[mkgmap-dev] Copyright & License file reader improvements

Wed Dec 28 13:10:00 GMT 2016

Hi Marko (and anyone else who is interested), I'm happy to take note of your comments on ANSI and UTF-16, however, I disagree with your assessment of the code being good at present. The OSM data files may well be in utf-8 format, but are not (usually) files generated by the user and they have an XML header indicating the encoding. The copyright and license files are text files provided as inputs by the user and hence have no  encoding information provided. I can see no reason to consider that the user generated text files should be expected to be utf-8 encoded just because the OSM data files are encoded that way. There is no mention anywhere of utf-8 in the documentation, and when a copyright or license file is not utf-8 encoded then we get an error message that doesn't explain why the file failed to load. This is a recipe for frustrated users and questions being asked about why files won't load. It seems to me that if only a single file format is to be loaded then mkgmap should expect it to be using the default code page, which is how a text editor will normally save the file, unless specifically asked to do otherwise. Of course some systems may well be set up with utf-8 as the default. Up until very recently, the copyright file was not expected to be in utf-8 format. I suggest that perhaps one of the following options might be the way to go:

1:
Load the two files using the default code page.
If there is a failure, include the reason for the failure in the exit exception message.

2:
Update the documentation to  indicate that utf-8 must be used for license and copyright file
If there is a failure, include the reason for the failure in the exit exception message.

3:
Use the existing --code-page option to also determine the code page for the copyright and license files. If not specified, use the default code page.
If there is a failure, include the reason for the failure in the exit exception message.

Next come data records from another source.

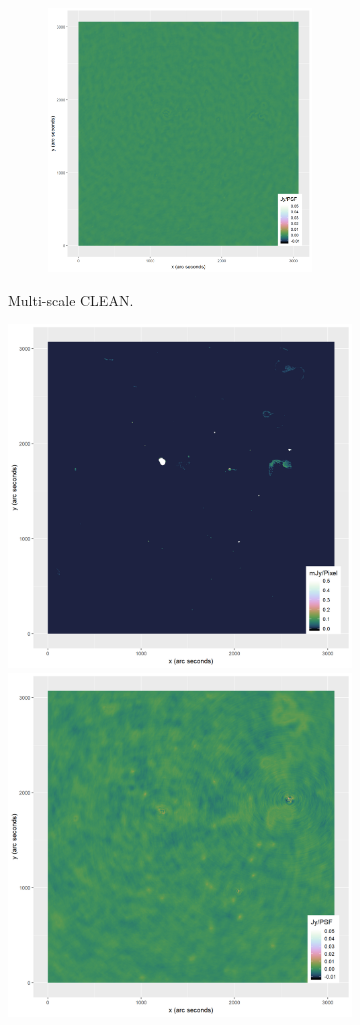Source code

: \begin{figure}[!htp]
\begin{subfigure}[b]{0.82\linewidth}
\begin{subfigure}{0.49\linewidth}
			\includegraphics[width=1.0\linewidth]{./chapters/10.results/MSClean/Natural-CLEAN-residuals.png}
		\end{subfigure}
		\caption{Multi-scale CLEAN.}
		\label{results:comp:clean}
	\end{subfigure}
	\begin{subfigure}[b]{0.82\linewidth}
		\centering
		\includegraphics[width=0.490\linewidth]{./chapters/10.results/SerialCD/CD-reference.png}
		\includegraphics[width=0.490\linewidth]{./chapters/10.results/SerialCD/CD-reference-residuals.png}

\end{subfigure}
\end{figure}
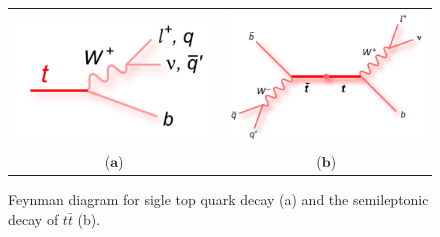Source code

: \begin{figure}[htp]
\centering
\begin{tabular}{cc}
\hspace{-0.3cm}
\includegraphics[scale=0.19]{fig/chapt2/single_top_decay.png}
& \hspace{-0.5cm} \includegraphics[scale=0.19]{fig/chapt2/ttbar_decay.png}\\
   ($\mathbf{a}$)\qquad\qquad\qquad&($\mathbf{b}$)\qquad\\
\end{tabular}
\caption{Feynman diagram for sigle top quark decay (a) and the semileptonic decay of $t\bar{t} $ (b).}\label{fig:top_decay}
\end{figure}

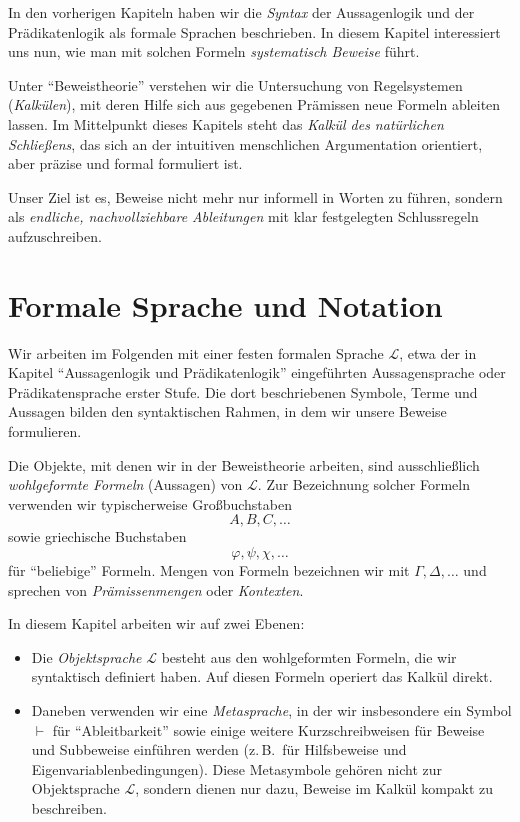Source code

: \documentclass[main.tex]{subfiles}
\begin{document}
In den vorherigen Kapiteln haben wir die \emph{Syntax} der
Aussagenlogik und der Prädikatenlogik als formale Sprachen
beschrieben. In diesem Kapitel interessiert uns nun, wie man mit
solchen Formeln \emph{systematisch Beweise} führt.

Unter \enquote{Beweistheorie} verstehen wir die Untersuchung von
Regelsystemen (\emph{Kalkülen}), mit deren Hilfe sich aus gegebenen
Prämissen neue Formeln ableiten lassen. Im Mittelpunkt dieses
Kapitels steht das \emph{Kalkül des natürlichen Schließens}, das
sich an der intuitiven menschlichen Argumentation orientiert, aber
präzise und formal formuliert ist.

Unser Ziel ist es, Beweise nicht mehr nur informell in Worten zu
führen, sondern als \emph{endliche, nachvollziehbare Ableitungen}
mit klar festgelegten Schlussregeln aufzuschreiben.

\section{Formale Sprache und Notation}

Wir arbeiten im Folgenden mit einer festen formalen Sprache
\(\mathcal L\), etwa der in Kapitel \enquote{Aussagenlogik und
Prädikatenlogik} eingeführten Aussagensprache oder
Prädikatensprache erster Stufe. Die dort beschriebenen Symbole,
Terme und Aussagen bilden den syntaktischen Rahmen, in dem wir
unsere Beweise formulieren.

Die Objekte, mit denen wir in der Beweistheorie arbeiten, sind
ausschließlich \emph{wohlgeformte Formeln} (Aussagen) von
\(\mathcal L\). Zur Bezeichnung solcher Formeln verwenden wir
typischerweise Großbuchstaben
\[
  A,B,C,\dots
\]
sowie griechische Buchstaben
\[
  \varphi,\psi,\chi,\dots
\]
für \enquote{beliebige} Formeln. Mengen von Formeln bezeichnen wir
mit \(\Gamma,\Delta,\dots\) und sprechen von \emph{Prämissenmengen}
oder \emph{Kontexten}.

\begin{remark}
In diesem Kapitel arbeiten wir auf zwei Ebenen:
\begin{itemize}
  \item Die \emph{Objektsprache} \(\mathcal L\) besteht aus den
        wohlgeformten Formeln, die wir syntaktisch definiert haben.
        Auf diesen Formeln operiert das Kalkül direkt.
  \item Daneben verwenden wir eine \emph{Metasprache}, in der wir
        insbesondere ein Symbol \(\vdash\) für \enquote{Ableitbarkeit}
        sowie einige weitere Kurzschreibweisen für Beweise und
        Subbeweise einführen werden (z.\,B.\ für Hilfsbeweise und
        Eigenvariablenbedingungen). Diese Metasymbole gehören nicht zur
        Objektsprache \(\mathcal L\), sondern dienen nur dazu, Beweise
        im Kalkül kompakt zu beschreiben.
\end{itemize}
\end{remark}
\end{document}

I am happy to rework the patch for any of the above, but will wait for further comments/feedback before proceeding.

Regards,
Mike

-----Original Message-----
From: Marko Mäkelä [mailto:marko.makela at iki.fi] 
Sent: 27 December 2016 20:30
To: Development list for mkgmap <mkgmap-dev at lists.mkgmap.org.uk>
Subject: Re: [mkgmap-dev] Copyright & License file reader improvements

On Tue, Dec 27, 2016 at 06:07:11PM -0000, Mike Baggaley wrote:
>Hi Gerd, please find attached a small patch that improves the loading of
>copyright and license data when the --copyright-file and --license-file
>options are used. It will attempt to load the data using ANSI, UTF-8, UTF-16
>and the default code page. If it fails, more information is provided as to
>the reason why.

I am not Gerd, and I am not that active with mkgmap any more, but I have 
some interest in character encodings.

I had a quick look at the patch. It first tries ASCII (which is a proper 
subset of UTF-8), then UTF-8, UTF-16 and the default code page.

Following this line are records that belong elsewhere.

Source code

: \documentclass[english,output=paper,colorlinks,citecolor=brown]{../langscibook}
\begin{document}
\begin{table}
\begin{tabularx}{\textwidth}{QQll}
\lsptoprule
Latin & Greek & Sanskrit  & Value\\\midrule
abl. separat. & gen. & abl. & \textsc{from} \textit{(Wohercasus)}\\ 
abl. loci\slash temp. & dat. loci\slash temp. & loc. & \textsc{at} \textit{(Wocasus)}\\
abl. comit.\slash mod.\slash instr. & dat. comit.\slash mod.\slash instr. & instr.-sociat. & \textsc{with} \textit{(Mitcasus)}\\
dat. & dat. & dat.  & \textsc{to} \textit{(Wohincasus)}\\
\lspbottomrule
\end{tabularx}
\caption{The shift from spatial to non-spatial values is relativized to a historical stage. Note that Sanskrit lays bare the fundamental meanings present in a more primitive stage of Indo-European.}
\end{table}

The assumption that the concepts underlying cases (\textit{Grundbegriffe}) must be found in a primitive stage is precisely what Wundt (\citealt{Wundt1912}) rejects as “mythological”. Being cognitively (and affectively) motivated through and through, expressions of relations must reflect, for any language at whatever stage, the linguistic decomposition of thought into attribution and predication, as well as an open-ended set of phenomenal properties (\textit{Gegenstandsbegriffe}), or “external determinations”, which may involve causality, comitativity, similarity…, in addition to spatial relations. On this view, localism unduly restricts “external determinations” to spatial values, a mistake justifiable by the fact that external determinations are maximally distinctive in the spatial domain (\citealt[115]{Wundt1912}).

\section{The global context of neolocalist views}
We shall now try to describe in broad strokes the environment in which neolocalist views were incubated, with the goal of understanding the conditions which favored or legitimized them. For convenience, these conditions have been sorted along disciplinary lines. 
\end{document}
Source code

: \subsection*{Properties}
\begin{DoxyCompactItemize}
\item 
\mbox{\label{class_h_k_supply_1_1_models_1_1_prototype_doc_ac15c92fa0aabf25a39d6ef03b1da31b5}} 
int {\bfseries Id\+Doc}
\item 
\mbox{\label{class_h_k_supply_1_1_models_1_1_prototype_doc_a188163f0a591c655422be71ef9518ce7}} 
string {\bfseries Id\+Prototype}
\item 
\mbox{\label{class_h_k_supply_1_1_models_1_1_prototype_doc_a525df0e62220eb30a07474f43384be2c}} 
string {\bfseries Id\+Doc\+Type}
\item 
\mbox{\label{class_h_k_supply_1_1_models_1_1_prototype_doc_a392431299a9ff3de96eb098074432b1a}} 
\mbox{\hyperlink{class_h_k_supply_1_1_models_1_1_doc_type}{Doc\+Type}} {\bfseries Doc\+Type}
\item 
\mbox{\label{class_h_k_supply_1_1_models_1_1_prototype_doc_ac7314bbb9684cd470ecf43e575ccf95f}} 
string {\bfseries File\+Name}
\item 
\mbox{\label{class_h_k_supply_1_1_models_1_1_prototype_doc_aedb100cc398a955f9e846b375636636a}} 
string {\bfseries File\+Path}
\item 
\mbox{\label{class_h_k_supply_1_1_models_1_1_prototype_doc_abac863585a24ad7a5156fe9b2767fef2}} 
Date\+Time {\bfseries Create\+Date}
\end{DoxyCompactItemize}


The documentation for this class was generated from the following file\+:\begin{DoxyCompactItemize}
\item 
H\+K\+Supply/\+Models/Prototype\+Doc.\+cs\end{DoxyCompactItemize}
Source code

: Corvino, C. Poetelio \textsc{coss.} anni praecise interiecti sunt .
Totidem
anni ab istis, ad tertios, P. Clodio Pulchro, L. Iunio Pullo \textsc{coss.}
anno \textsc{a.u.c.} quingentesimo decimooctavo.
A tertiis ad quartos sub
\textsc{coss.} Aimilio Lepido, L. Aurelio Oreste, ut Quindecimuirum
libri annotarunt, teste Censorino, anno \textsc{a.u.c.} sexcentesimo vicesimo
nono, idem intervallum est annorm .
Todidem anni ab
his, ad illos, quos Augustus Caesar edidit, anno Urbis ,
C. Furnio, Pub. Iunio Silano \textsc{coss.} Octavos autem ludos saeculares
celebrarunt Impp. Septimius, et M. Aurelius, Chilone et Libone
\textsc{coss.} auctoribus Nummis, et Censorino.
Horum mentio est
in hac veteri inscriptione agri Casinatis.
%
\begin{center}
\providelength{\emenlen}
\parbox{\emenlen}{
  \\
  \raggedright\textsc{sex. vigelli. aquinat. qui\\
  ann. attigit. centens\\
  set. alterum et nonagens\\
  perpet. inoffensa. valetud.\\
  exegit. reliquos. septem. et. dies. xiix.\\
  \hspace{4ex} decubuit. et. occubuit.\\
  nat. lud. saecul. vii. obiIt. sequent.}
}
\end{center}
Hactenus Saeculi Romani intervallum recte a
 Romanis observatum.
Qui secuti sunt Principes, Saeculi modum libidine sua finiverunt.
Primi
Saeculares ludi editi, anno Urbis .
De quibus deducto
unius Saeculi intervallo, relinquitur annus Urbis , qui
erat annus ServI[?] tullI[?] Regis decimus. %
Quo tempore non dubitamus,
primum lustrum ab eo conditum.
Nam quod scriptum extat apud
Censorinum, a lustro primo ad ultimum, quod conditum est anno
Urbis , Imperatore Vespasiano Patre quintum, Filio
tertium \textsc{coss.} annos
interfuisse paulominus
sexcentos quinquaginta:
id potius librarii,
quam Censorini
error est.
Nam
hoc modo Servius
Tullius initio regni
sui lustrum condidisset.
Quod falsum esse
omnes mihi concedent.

I do not think that there is any need to try ASCII separately. Any valid 
ASCII input is also valid UTF-8.

If the input is not valid UTF-8, things get tricky. I am not sure if 
UTF-16 is a good thing to try. Here is an example where 6 ASCII 
characters (which could be part of a non-ASCII, non-UTF-8 input) get 
misinterpreted as 3 Chinese glyphs in UTF-16:

$ echo -n foobar|recode utf16..utf8;echo
景潢慲

Because of this, I would omit the UTF-16 pass altogether. If UTF-16 
input is truly needed, the default code page could be set to it.

Also, some non-UTF-8 superset of ASCII could accidentally look like 
valid UTF-8. For example, the bytes 0xc2 0xa0 could represent the 
two-character string U+00C2 U+00A0 in ISO 8859-1. But the same bytes 
could also be interpreted as the single UTF-8 encoded character U+00A0.

I think that if multiple input formats are supported (which would be 
against the Unix philosophy of keeping programs simple), the selection 
must be explicit, by some command line switch that chooses to use the 
default code page instead of UTF-8.

In my opinion, the current code is good as it is. Because mkgmap already 
deals with mostly UTF-8 input (the OSM data), I think it is consistent 
to assume that all text files are encoded in UTF-8.

Best regards,

	Marko